MUSIC OFF – Yes, there is actually time that the music (whether DJ or in-house stereo) needs to be turned off. And the DJ won’t do it on their own, they need to be reminded. Find out what Noise Abatement regulations exist in your town, put the time the music needs to be OFF at the top of your list, and ENFORCE it. No one will be happy about it, but then again at the end of the night , is anyone ever happy with any decision you make regarding their fun?

CLEAR STANCHIONS – This can vary depending on the establishment. Many places of business need to get the sidewalks as clear as possible before letting out 100-500 Patrons. Moving stanchions can help to give the crowd room to move and allow your staffers to direct traffic. It also removes the possibility that stanchions will be used as weapons should a fight break out. Some establishments prefer to keep stanchions in place to guide traffic. Unless you have an individual manning the stanchions and ready collapse them instantly, I personally do not recommend this approach.

CLEAR CLUB INTERIOR – Before Last Call is announced, your Staffers should already be in place ready to begin The Push. Placing this item on the checklist will assure that it gets done.

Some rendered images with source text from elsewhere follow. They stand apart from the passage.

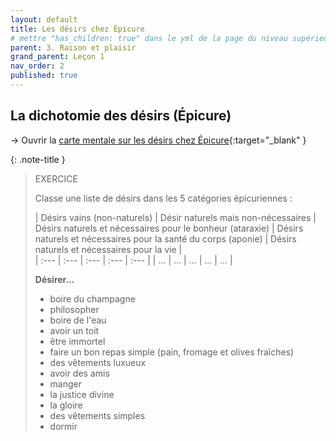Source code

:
 ```yaml
---
layout: default
title: Les désirs chez Épicure
# mettre "has_children: true" dans le yml de la page du niveau supérieur
parent: 3. Raison et plaisir
grand_parent: Leçon 1
nav_order: 2
published: true
---
```

## La dichotomie des désirs (Épicure)
→ Ouvrir la [carte mentale sur les désirs chez Épicure](https://profauda.fr/schemas/cartes/desirs-epicure.html){:target="_blank" }

{: .note-title }
> EXERCICE
> 
> Classe une liste de désirs dans les 5 catégories épicuriennes :  
>
> | Désirs vains (non-naturels)  |  Désir naturels mais non-nécessaires  | Désirs naturels et nécessaires pour le bonheur (ataraxie)  |  Désirs naturels et nécessaires pour la santé du corps (aponie)  |  Désirs naturels et nécessaires pour la vie  |  
| :--- | :--- | :--- | :--- | :--- | 
| ...  |  ...  |  ... |  ...  |  ...  | 
>
> **Désirer...**
> - boire du champagne
> - philosopher
> - boire de l'eau
> - avoir un toit
> - être immortel
> - faire un bon repas simple (pain, fromage et olives fraîches)
> - des vêtements luxueux
> - avoir des amis
> - manger
> - la justice divine
> - la gloire
> - des vêtements simples
> - dormir




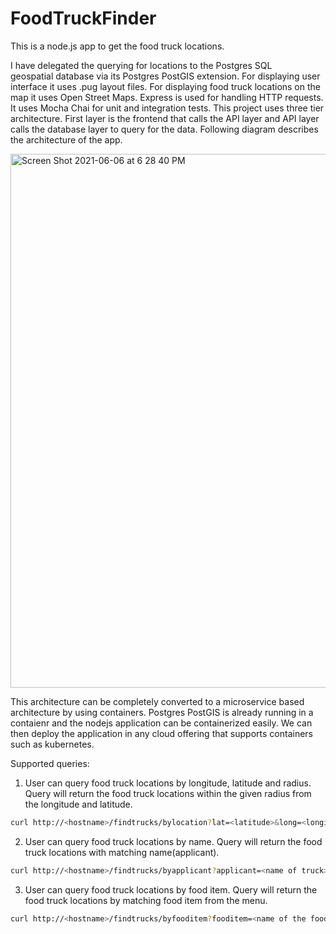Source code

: # FoodTruckFinder
This is a node.js app to get the food truck locations.

I have delegated the querying for locations to the Postgres SQL geospatial database  via its  Postgres PostGIS extension. For displaying user interface it uses .pug layout files. For displaying food truck locations on the map it uses Open Street Maps. Express is used for handling HTTP requests. It uses Mocha Chai for unit and integration tests.
This project uses three tier architecture. First layer is the frontend that calls the API layer and API layer calls the database layer to query for the data. Following diagram describes the architecture of the app.

<img width="854" alt="Screen Shot 2021-06-06 at 6 28 40 PM" src="https://user-images.githubusercontent.com/2191681/120948466-1bc43f80-c6f7-11eb-9be1-6647546a37eb.png">

This architecture can be completely converted to a microservice based architecture by using containers. Postgres PostGIS is already running in a contaienr and the nodejs application can be containerized easily. We can then deploy the application in any cloud offering that supports containers such as kubernetes.

Supported queries:
1. User can query food truck locations by longitude, latitude and radius. Query will return the food truck locations within the given radius from the longitude and latitude.

 ```bash
 curl http://<hostname>/findtrucks/bylocation?lat=<latitude>&long=<longitude>&radius=<search radius in meters>
 ```

2. User can query food truck locations by name. Query will return the food truck locations with matching name(applicant).

 ```bash
 curl http://<hostname>/findtrucks/byapplicant?applicant=<name of truck>
 ```

3. User can query food truck locations by food item. Query will return the food truck locations by matching food item from the menu.

 ```bash
 curl http://<hostname>/findtrucks/byfooditem?fooditem=<name of the food item>
 ```
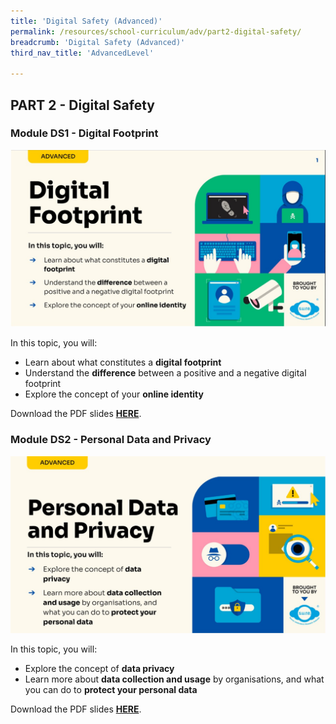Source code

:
 ```yaml
---
title: 'Digital Safety (Advanced)'
permalink: /resources/school-curriculum/adv/part2-digital-safety/
breadcrumb: 'Digital Safety (Advanced)'
third_nav_title: 'AdvancedLevel'

---
```


## PART 2 - Digital Safety



### Module DS1 - Digital Footprint

![](../images/adv-ds1.JPG)

In this topic, you will: 

- Learn about what constitutes a **digital footprint**
- Understand the **difference** between a positive and a negative digital footprint
- Explore the concept of your **online identity**

Download the PDF slides **[HERE](https://go.gov.sg/sure-ds1-adv-slides)**.



### Module DS2 - Personal Data and Privacy

![](../images/adv-ds2.JPG)

In this topic, you will: 

- Explore the concept of **data privacy**
- Learn more about **data collection and usage** by organisations, and what you can do to **protect your personal data**

Download the PDF slides **[HERE](https://go.gov.sg/sure-ds2-adv-slides)**.



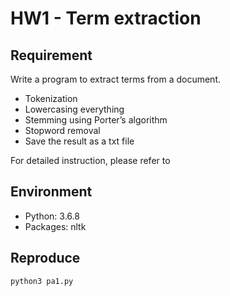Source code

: # HW1 - Term extraction

## Requirement
Write a program to extract terms from a document.
- Tokenization
- Lowercasing everything
- Stemming using Porter’s algorithm
- Stopword removal
- Save the result as a txt file

For detailed instruction, please refer to 

## Environment
- Python: 3.6.8
- Packages: nltk

## Reproduce
```bash
python3 pa1.py
```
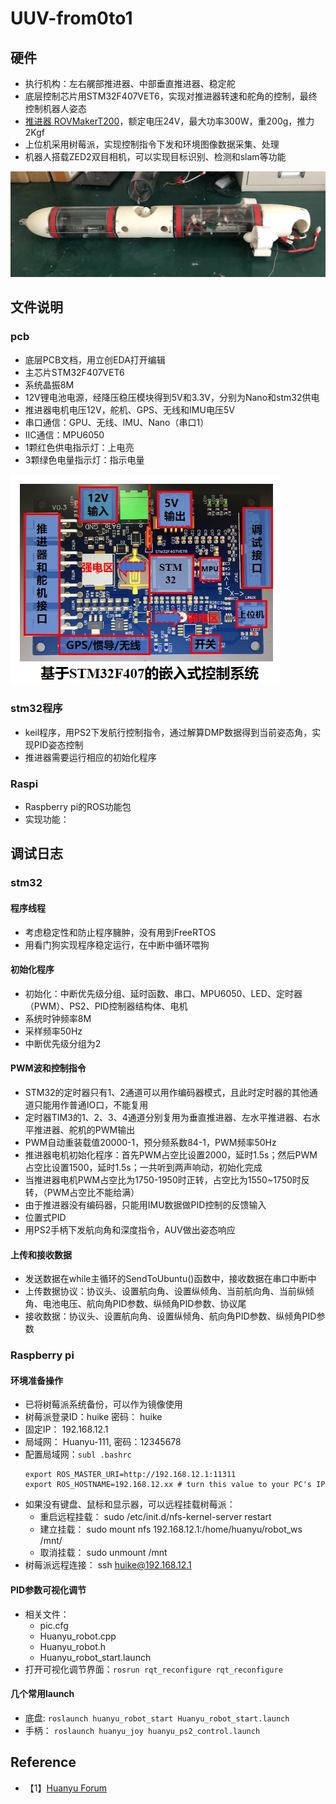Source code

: # UUV-from0to1

## 硬件
- 执行机构：左右艉部推进器、中部垂直推进器、稳定舵
- 底层控制芯片用STM32F407VET6，实现对推进器转速和舵角的控制，最终控制机器人姿态
- [推进器 ROVMakerT200](https://item.taobao.com/item.htm?spm=a1z10.3-c-s.w4002-24333018520.56.fd497b12fuX3O7&id=651658155786)，额定电压24V，最大功率300W，重200g，推力2Kgf
- 上位机采用树莓派，实现控制指令下发和环境图像数据采集、处理
- 机器人搭载ZED2双目相机，可以实现目标识别、检测和slam等功能  

![image](https://github.com/Yunga-Wu/UUV-from0to1/blob/main/img/%E5%B0%8F%E5%9E%8BAUV%E8%A3%85%E9%85%8D%E5%9B%BE.jpg)

## 文件说明

### pcb
- 底层PCB文档，用立创EDA打开编辑
- 主芯片STM32F407VET6
- 系统晶振8M
- 12V锂电池电源，经降压稳压模块得到5V和3.3V，分别为Nano和stm32供电
- 推进器电机电压12V，舵机、GPS、无线和IMU电压5V
- 串口通信：GPU、无线、IMU、Nano（串口1）
- IIC通信：MPU6050
- 1颗红色供电指示灯：上电亮
- 3颗绿色电量指示灯：指示电量

![image](https://github.com/Yunga-Wu/UUV-from0to1/blob/main/img/pcb.jpg)

### stm32程序
- keil程序，用PS2下发航行控制指令，通过解算DMP数据得到当前姿态角，实现PID姿态控制
- 推进器需要运行相应的初始化程序

### Raspi
- Raspberry pi的ROS功能包
- 实现功能：

## 调试日志
### stm32
#### 程序线程
- 考虑稳定性和防止程序臃肿，没有用到FreeRTOS
- 用看门狗实现程序稳定运行，在中断中循环喂狗
#### 初始化程序
- 初始化：中断优先级分组、延时函数、串口、MPU6050、LED、定时器（PWM）、PS2、PID控制器结构体、电机
- 系统时钟频率8M
- 采样频率50Hz
- 中断优先级分组为2
#### PWM波和控制指令
- STM32的定时器只有1、2通道可以用作编码器模式，且此时定时器的其他通道只能用作普通IO口，不能复用
- 定时器TIM3的1、2、3、4通道分别复用为垂直推进器、左水平推进器、右水平推进器、舵机的PWM输出
- PWM自动重装载值20000-1，预分频系数84-1，PWM频率50Hz
- 推进器电机初始化程序：首先PWM占空比设置2000，延时1.5s；然后PWM占空比设置1500，延时1.5s；一共听到两声响动，初始化完成
- 当推进器电机PWM占空比为1750-1950时正转，占空比为1550~1750时反转，（PWM占空比不能给满）
- 由于推进器没有编码器，只能用IMU数据做PID控制的反馈输入
- 位置式PID
- 用PS2手柄下发航向角和深度指令，AUV做出姿态响应
#### 上传和接收数据
- 发送数据在while主循环的SendToUbuntu()函数中，接收数据在串口中断中
- 上传数据协议：协议头、设置航向角、设置纵倾角、当前航向角、当前纵倾角、电池电压、航向角PID参数、纵倾角PID参数、协议尾
- 接收数据：协议头、设置航向角、设置纵倾角、航向角PID参数、纵倾角PID参数

### Raspberry pi
#### 环境准备操作
- 已将树莓派系统备份，可以作为镜像使用
- 树莓派登录ID：huike 密码： huike
- 固定IP： 192.168.12.1
- 局域网： Huanyu-111, 密码：12345678
- 配置局域网：`subl .bashrc`
   ```
   export ROS_MASTER_URI=http://192.168.12.1:11311
   export ROS_HOSTNAME=192.168.12.xx # turn this value to your PC's IP
   ```
- 如果没有键盘、鼠标和显示器，可以远程挂载树莓派：
   - 重启远程挂载： sudo /etc/init.d/nfs-kernel-server restart
   - 建立挂载： sudo mount nfs 192.168.12.1:/home/huanyu/robot_ws /mnt/
   - 取消挂载： sudo unmount /mnt
- 树莓派远程连接： ssh huike@192.168.12.1
#### PID参数可视化调节
- 相关文件：
   - pic.cfg
   - Huanyu_robot.cpp
   - Huanyu_robot.h
   - Huanyu_robot_start.launch
- 打开可视化调节界面：`rosrun rqt_reconfigure rqt_reconfigure`
#### 几个常用launch
- 底盘: `roslaunch huanyu_robot_start Huanyu_robot_start.launch`
- 手柄： `roslaunch huanyu_joy huanyu_ps2_control.launch`

## Reference
- 【1】[Huanyu Forum](http://huanyu-robot.uicp.hk/)
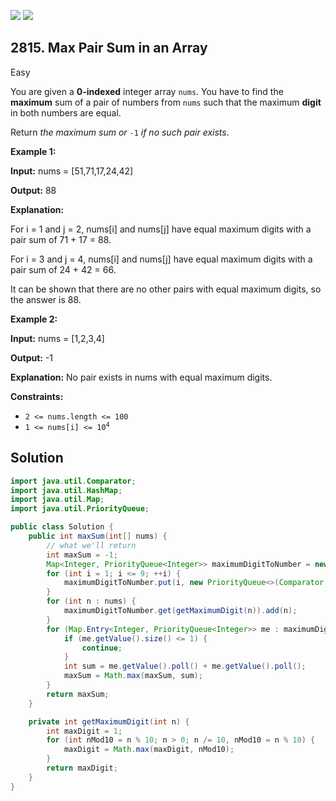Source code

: [![](https://img.shields.io/github/stars/javadev/LeetCode-in-Java?label=Stars&style=flat-square)](https://github.com/javadev/LeetCode-in-Java)
[![](https://img.shields.io/github/forks/javadev/LeetCode-in-Java?label=Fork%20me%20on%20GitHub%20&style=flat-square)](https://github.com/javadev/LeetCode-in-Java/fork)

## 2815\. Max Pair Sum in an Array

Easy

You are given a **0-indexed** integer array `nums`. You have to find the **maximum** sum of a pair of numbers from `nums` such that the maximum **digit** in both numbers are equal.

Return _the maximum sum or_ `-1` _if no such pair exists_.

**Example 1:**

**Input:** nums = [51,71,17,24,42]

**Output:** 88

**Explanation:**

For i = 1 and j = 2, nums[i] and nums[j] have equal maximum digits with a pair sum of 71 + 17 = 88.

For i = 3 and j = 4, nums[i] and nums[j] have equal maximum digits with a pair sum of 24 + 42 = 66.

It can be shown that there are no other pairs with equal maximum digits, so the answer is 88.

**Example 2:**

**Input:** nums = [1,2,3,4]

**Output:** -1

**Explanation:** No pair exists in nums with equal maximum digits. 

**Constraints:**

*   `2 <= nums.length <= 100`
*   <code>1 <= nums[i] <= 10<sup>4</sup></code>

## Solution

```java
import java.util.Comparator;
import java.util.HashMap;
import java.util.Map;
import java.util.PriorityQueue;

public class Solution {
    public int maxSum(int[] nums) {
        // what we'll return
        int maxSum = -1;
        Map<Integer, PriorityQueue<Integer>> maximumDigitToNumber = new HashMap<>();
        for (int i = 1; i <= 9; ++i) {
            maximumDigitToNumber.put(i, new PriorityQueue<>(Comparator.reverseOrder()));
        }
        for (int n : nums) {
            maximumDigitToNumber.get(getMaximumDigit(n)).add(n);
        }
        for (Map.Entry<Integer, PriorityQueue<Integer>> me : maximumDigitToNumber.entrySet()) {
            if (me.getValue().size() <= 1) {
                continue;
            }
            int sum = me.getValue().poll() + me.getValue().poll();
            maxSum = Math.max(maxSum, sum);
        }
        return maxSum;
    }

    private int getMaximumDigit(int n) {
        int maxDigit = 1;
        for (int nMod10 = n % 10; n > 0; n /= 10, nMod10 = n % 10) {
            maxDigit = Math.max(maxDigit, nMod10);
        }
        return maxDigit;
    }
}
```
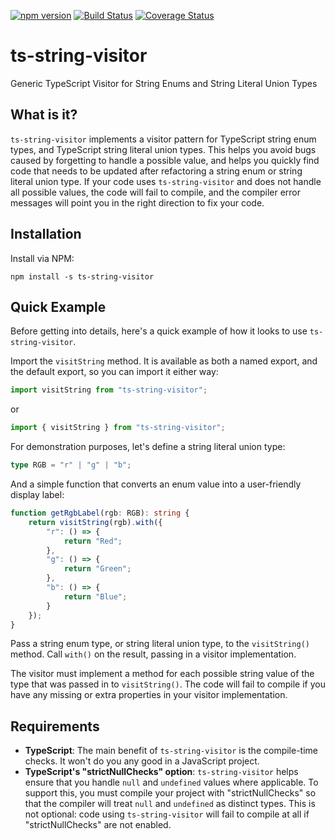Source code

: [![npm version](https://img.shields.io/npm/v/ts-string-visitor.svg)](https://www.npmjs.com/package/ts-string-visitor)
[![Build Status](https://travis-ci.org/UselessPickles/ts-string-visitor.svg?branch=master)](https://travis-ci.org/UselessPickles/ts-string-visitor)
[![Coverage Status](https://coveralls.io/repos/github/UselessPickles/ts-string-visitor/badge.svg?branch=master)](https://coveralls.io/github/UselessPickles/ts-string-visitor?branch=master)

# ts-string-visitor
Generic TypeScript Visitor for String Enums and String Literal Union Types

## What is it?
`ts-string-visitor` implements a visitor pattern for TypeScript string enum types, and TypeScript string literal union types. This helps you avoid bugs caused by forgetting to handle a possible value, and helps you quickly find code that needs to be updated after refactoring a string enum or string literal union type. If your code uses `ts-string-visitor` and does not handle all possible values, the code will fail to compile, and the compiler error messages will point you in the right direction to fix your code.

## Installation
Install via NPM:
```
npm install -s ts-string-visitor
```

## Quick Example
Before getting into details, here's a quick example of how it looks to use `ts-string-visitor`.

Import the `visitString` method. It is available as both a named export, and the default export, so you can import it either way:
```ts
import visitString from "ts-string-visitor";
```
or
```ts
import { visitString } from "ts-string-visitor";
```

For demonstration purposes, let's define a string literal union type:
```ts
type RGB = "r" | "g" | "b";
```

And a simple function that converts an enum value into a user-friendly display label:
```ts
function getRgbLabel(rgb: RGB): string {
    return visitString(rgb).with({
        "r": () => {
            return "Red";
        },
        "g": () => {
            return "Green";
        },
        "b": () => {
            return "Blue";
        }
    });
}
```

Pass a string enum type, or string literal union type, to the `visitString()` method. Call `with()` on the result, passing in a visitor implementation.

The visitor must implement a method for each possible string value of the type that was passed in to `visitString()`. The code will fail to compile if you have any missing or extra properties in your visitor implementation.

## Requirements
* **TypeScript**: The main benefit of `ts-string-visitor` is the compile-time checks. It won't do you any good in a JavaScript project.
* **TypeScript's "strictNullChecks" option**: `ts-string-visitor` helps ensure that you handle `null` and `undefined` values where applicable. To support this, you must compile your project with "strictNullChecks" so that the compiler will treat `null` and `undefined` as distinct types. This is not optional: code using `ts-string-visitor` will fail to compile at all if "strictNullChecks" are not enabled.

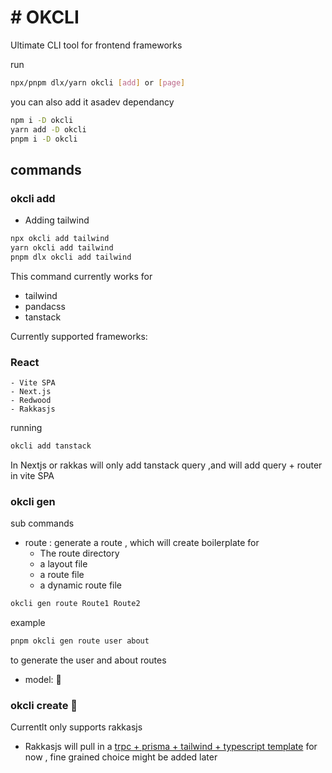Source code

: # # OKCLI

Ultimate CLI tool for frontend frameworks

run 
```sh
npx/pnpm dlx/yarn okcli [add] or [page]
```
you can also add it asadev dependancy 

```sh
npm i -D okcli
yarn add -D okcli
pnpm i -D okcli
```

## commands 

### okcli add

- Adding tailwind 
```sh
npx okcli add tailwind
yarn okcli add tailwind
pnpm dlx okcli add tailwind
```

This command currently works for 
- tailwind
- pandacss
- tanstack

Currently supported frameworks:
### React
    - Vite SPA
    - Next.js
    - Redwood
    - Rakkasjs

running 
```sh
okcli add tanstack
```
In Nextjs or rakkas will only add tanstack query ,and will add query + router in vite SPA

### okcli gen
 sub commands 
 - route : generate a route , which will create boilerplate for
   - The route directory
   - a layout file
   - a route file
   - a dynamic route file

```sh
okcli gen route Route1 Route2
```

example
```sh
pnpm okcli gen route user about
```
to generate the user and about routes



-  model: 🚧



### okcli create 🚧

Currentlt only supports rakkasjs 
- Rakkasjs will pull in a [trpc + prisma + tailwind + typescript template](https://github.com/tigawanna/trpc-rakkas.git) for now , fine grained choice might be added later


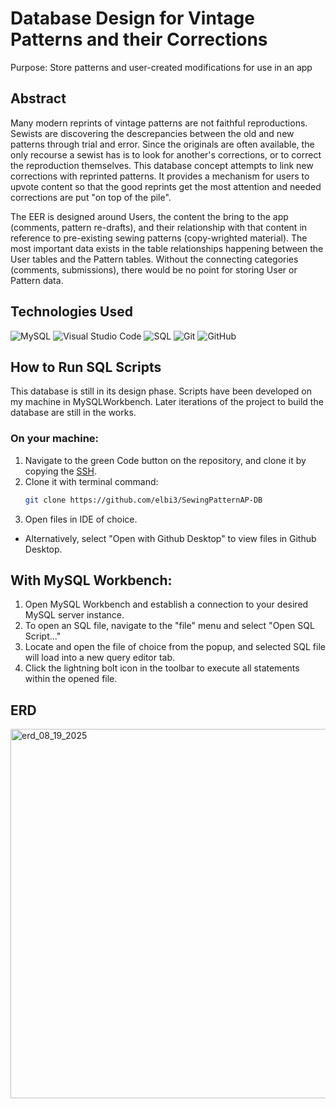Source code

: # Database Design for Vintage Patterns and their Corrections

Purpose: Store patterns and user-created modifications for use in an app

## Abstract
Many modern reprints of vintage patterns are not faithful reproductions. Sewists are discovering the descrepancies between the old and new patterns through trial and error. Since the originals are often available, the only recourse a sewist has is to look for another's corrections, or to correct the reproduction themselves. This database concept attempts to link new corrections with reprinted patterns. It provides a mechanism for users to upvote content so that the good reprints get the most attention and needed corrections are put "on top of the pile".

The EER is designed around Users, the content the bring to the app (comments, pattern re-drafts), and their relationship with that content in reference to pre-existing sewing patterns (copy-wrighted material). The most important data exists in the table relationships happening between the User tables and the Pattern tables. Without the connecting categories (comments, submissions), there would be no point for storing User or Pattern data. 

## Technologies Used 
![MySQL](https://img.shields.io/badge/mysql-4479A1.svg?style=for-the-badge&logo=mysql&logoColor=white)
![Visual Studio Code](https://img.shields.io/badge/Visual%20Studio%20Code-0078d7.svg?style=for-the-badge&logo=vscode&logoColor=white)
![SQL](https://img.shields.io/badge/SQL-4169E1.svg?style=for-the-badge&logo=visual-studio-code&logoColor=orange)
![Git](https://img.shields.io/badge/Git-2E0305?style=for-the-badge&logo=git&logoColor=FF3E00)
![GitHub](https://img.shields.io/badge/GitHub-22043C?style=for-the-badge&logo=github&logoColor=FF3E00)

## How to Run SQL Scripts
This database is still in its design phase. Scripts have been developed on my machine in MySQLWorkbench. Later iterations of the project to build the database are still in the works.

### On your machine:
1. Navigate to the green Code button on the repository, and clone it by copying the [SSH](git@github.com:elbi3/SewingPatternApp-DB.git).
2. Clone it with terminal command:
   ```sh
   git clone https://github.com/elbi3/SewingPatternAP-DB
   ```
3. Open files in IDE of choice.
   
- Alternatively, select "Open with Github Desktop" to view files in Github Desktop.
  
## With MySQL Workbench:
1. Open MySQL Workbench and establish a connection to your desired MySQL server instance.
2. To open an SQL file, navigate to the "file" menu and select "Open SQL Script..."
3. Locate and open the file of choice from the popup, and selected SQL file will load into a new query editor tab.
4. Click the lightning bolt icon in the toolbar to execute all statements within the opened file.

## ERD
<img width="654" height="591" alt="erd_08_19_2025" src="https://github.com/user-attachments/assets/867875cd-a0a4-4327-9e44-1df2e4b4b452" />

CLEAR FRONT SIDEWALK/ALLEY/WALKWAY – Wherever there is an exit from your establishment, you should have Staffers stationed to keep the Patrons moving. Clearing this area also includes picking up any floor/doormats and garbage that might impede or interfere with flow of Patrons from inside your place of business.

RETURN ALL FURNITURE – I had an experience once where a Staffer left all of the Patio Chairs in an alley. All night. Until the next day. In plain sight. While it may seem obvious, you should be platooning people out to return all furniture to its proper place.

RETURN RADIOS AND EARPIECES – Make sure the your Staff is returning their gear, unless they own it!

LOCK FRONT DOOR – It is always amazing to me how often this is overlooked. LOCK. THE. DOORS. It takes 2 seconds and can save you from liability and theft.

COMPLETE INCIDENT REPORTS – Make sure your Head of Security completes and files Incident Reports before he or she goes home. They should be completed at the time of an Incident, but sometimes things get hectic and left by the wayside. Do it at the end of the night, when events are still fresh in your mind.

CLOCK OUT – Obvious? Not always. People are tired, remember? Remind your Staff.

Based on the size of your business, this list can be shortened or lengthened to cover all of your bases. Regardless of the length of the list, I guarantee that having one will make sure that the necessary work gets done. I would also recommend that the Head of Security or Doorman is in charge of the Checklist as their responsibilities should be shifting towards the managerial at this point of the night.

Until next time…

Closing Time….

“You don’t have to go home, but you can’t stay here…”

Many of us have said it, some of us have heard it, and if you work in Nightclub Security, you’ve definitely felt it. There comes a point in the evening when people just need to GET. THE. HELL. OUT. And you just want to GET. THE. HELL. HOME. Sorry, no such luck. As a matter of fact, your job is the most dangerous and probably the busiest during the last 1 1/2 hours of the night. Let’s break it down…

MAGIC HOUR

No matter what type of nighttime entertainment establishment you  employs you, people get silly, stupid, and dangerous during the hour before last call. “Magic Hour” is when the most fights break out (usually because people are being silly and stupid), the most injuries occur, and the most intoxication sinks in. People have had all night to wind up to this last hour of craziness. This is when you need to be most alert and on top of your game, in spite of the fact that you have been going strong for the past few hours and could really use a break.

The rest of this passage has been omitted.